Items from a data source:
━━━━━━━━━━━━━━━━
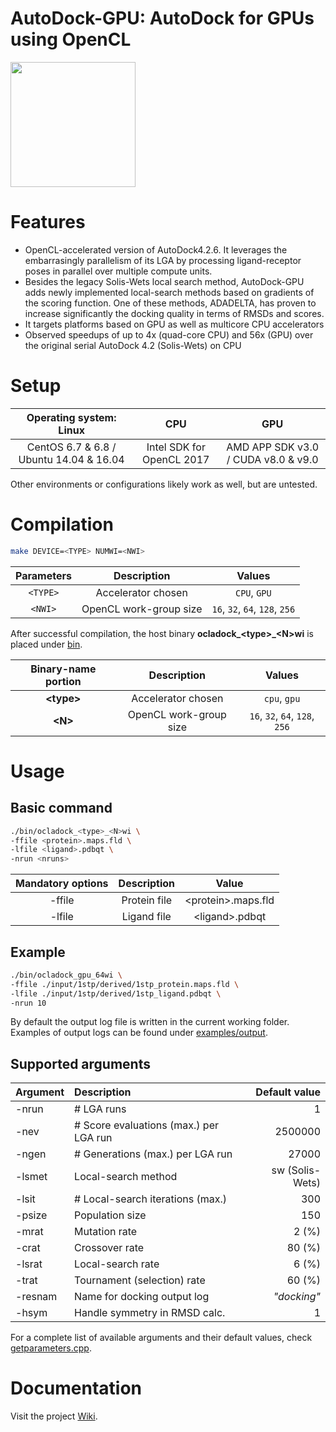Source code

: AutoDock-GPU: AutoDock for GPUs using OpenCL
============================================

<img src=".png" width="200">

# Features

* OpenCL-accelerated version of AutoDock4.2.6. It leverages the embarrasingly parallelism of its LGA by processing ligand-receptor poses in parallel over multiple compute units.
* Besides the legacy Solis-Wets local search method, AutoDock-GPU adds newly implemented local-search methods based on gradients of the scoring function. One of these methods, ADADELTA, has proven to increase significantly the docking quality in terms of RMSDs and scores.
* It targets platforms based on GPU as well as multicore CPU accelerators
* Observed speedups of up to 4x (quad-core CPU) and 56x (GPU) over the original serial AutoDock 4.2 (Solis-Wets) on CPU

# Setup

| Operating system: Linux                  | CPU                          |GPU                                  |
|:----------------------------------------:|:----------------------------:|:-----------------------------------:|
|CentOS 6.7 & 6.8 / Ubuntu 14.04 & 16.04   | Intel SDK for OpenCL 2017    | AMD APP SDK v3.0 / CUDA v8.0 & v9.0 |

Other environments or configurations likely work as well, but are untested.

# Compilation

```zsh
make DEVICE=<TYPE> NUMWI=<NWI>
```

| Parameters | Description            | Values                         |
|:----------:|:----------------------:|:------------------------------:|
| `<TYPE>`   | Accelerator chosen     | `CPU`, `GPU`                   |
| `<NWI>`    | OpenCL work-group size | `16`, `32`, `64`, `128`, `256` |


After successful compilation, the host binary **ocladock_&lt;type&gt;_&lt;N&gt;wi** is placed under [bin](./bin).

| Binary-name portion | Description            | Values                         |
|:-------------------:|:----------------------:|:------------------------------:|
| **&lt;type&gt;**    | Accelerator chosen     | `cpu`, `gpu`                   |
| **&lt;N&gt;**       | OpenCL work-group size | `16`, `32`, `64`, `128`, `256` |

# Usage

## Basic command
```zsh
./bin/ocladock_<type>_<N>wi \
-ffile <protein>.maps.fld \
-lfile <ligand>.pdbqt \
-nrun <nruns>
```

| Mandatory options | Description   | Value                     |
|:-----------------:|:-------------:|:-------------------------:|
| -ffile            |Protein file   |&lt;protein&gt;.maps.fld   |
| -lfile            |Ligand file    |&lt;ligand&gt;.pdbqt       |

## Example
```zsh
./bin/ocladock_gpu_64wi \
-ffile ./input/1stp/derived/1stp_protein.maps.fld \
-lfile ./input/1stp/derived/1stp_ligand.pdbqt \
-nrun 10
```
By default the output log file is written in the current working folder. Examples of output logs can be found under [examples/output](examples/output/).

## Supported arguments

| Argument | Description                                  | Default value   |
|:---------|:---------------------------------------------|----------------:|
| -nrun    | # LGA runs                                   | 1               |
| -nev     | # Score evaluations (max.) per LGA run       | 2500000         |
| -ngen    | # Generations (max.) per LGA run             | 27000           |
| -lsmet   | Local-search method                          | sw (Solis-Wets) |
| -lsit    | # Local-search iterations (max.)             | 300             |
| -psize   | Population size                              | 150             |
| -mrat    | Mutation rate                                | 2 (%)           |
| -crat    | Crossover rate                               | 80 (%)          |
| -lsrat   | Local-search rate                            | 6 (%)           |
| -trat    | Tournament (selection) rate                  | 60 (%)          |
| -resnam  | Name for docking output log                  | _"docking"_     |
| -hsym    | Handle symmetry in RMSD calc.                | 1               |

For a complete list of available arguments and their default values, check [getparameters.cpp](host/src/getparameters.cpp).

# Documentation

Visit the project [Wiki](https://github.com/ccsb-scripps/AutoDock-GPU/wiki).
━━━━━━━━━━━━━━━━
Copy out every line of the data that includes the word "search".

» **Answer to this task**
* Besides the legacy Solis-Wets local search method, AutoDock-GPU adds newly implemented local-search methods based on gradients of the scoring function. One of these methods, ADADELTA, has proven to increase significantly the docking quality in terms of RMSDs and scores.
| -lsmet   | Local-search method                          | sw (Solis-Wets) |
| -lsit    | # Local-search iterations (max.)             | 300             |
| -lsrat   | Local-search rate                            | 6 (%)           |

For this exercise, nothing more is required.